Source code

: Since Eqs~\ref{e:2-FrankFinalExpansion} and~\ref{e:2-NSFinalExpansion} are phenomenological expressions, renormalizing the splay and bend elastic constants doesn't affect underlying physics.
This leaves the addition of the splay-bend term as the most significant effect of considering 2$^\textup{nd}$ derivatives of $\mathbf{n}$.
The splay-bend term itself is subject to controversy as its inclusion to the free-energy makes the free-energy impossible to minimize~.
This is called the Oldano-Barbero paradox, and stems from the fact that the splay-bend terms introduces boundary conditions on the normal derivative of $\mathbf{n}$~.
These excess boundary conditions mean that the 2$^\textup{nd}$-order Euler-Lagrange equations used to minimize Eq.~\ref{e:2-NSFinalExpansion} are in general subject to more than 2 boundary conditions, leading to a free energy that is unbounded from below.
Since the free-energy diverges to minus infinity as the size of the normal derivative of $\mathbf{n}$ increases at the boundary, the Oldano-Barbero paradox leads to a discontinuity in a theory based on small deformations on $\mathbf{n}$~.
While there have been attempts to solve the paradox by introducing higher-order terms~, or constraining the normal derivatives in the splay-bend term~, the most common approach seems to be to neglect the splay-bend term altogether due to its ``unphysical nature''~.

____

## EXERCISE GOAL
Could you copy exactly the lines from the one containing "These excess boundary" through the end of the records above, and nothing more?

## WRITTEN RESPONSE
These excess boundary conditions mean that the 2$^\textup{nd}$-order Euler-Lagrange equations used to minimize Eq.~\ref{e:2-NSFinalExpansion} are in general subject to more than 2 boundary conditions, leading to a free energy that is unbounded from below.
Since the free-energy diverges to minus infinity as the size of the normal derivative of $\mathbf{n}$ increases at the boundary, the Oldano-Barbero paradox leads to a discontinuity in a theory based on small deformations on $\mathbf{n}$~.
While there have been attempts to solve the paradox by introducing higher-order terms~, or constraining the normal derivatives in the splay-bend term~, the most common approach seems to be to neglect the splay-bend term altogether due to its ``unphysical nature''~.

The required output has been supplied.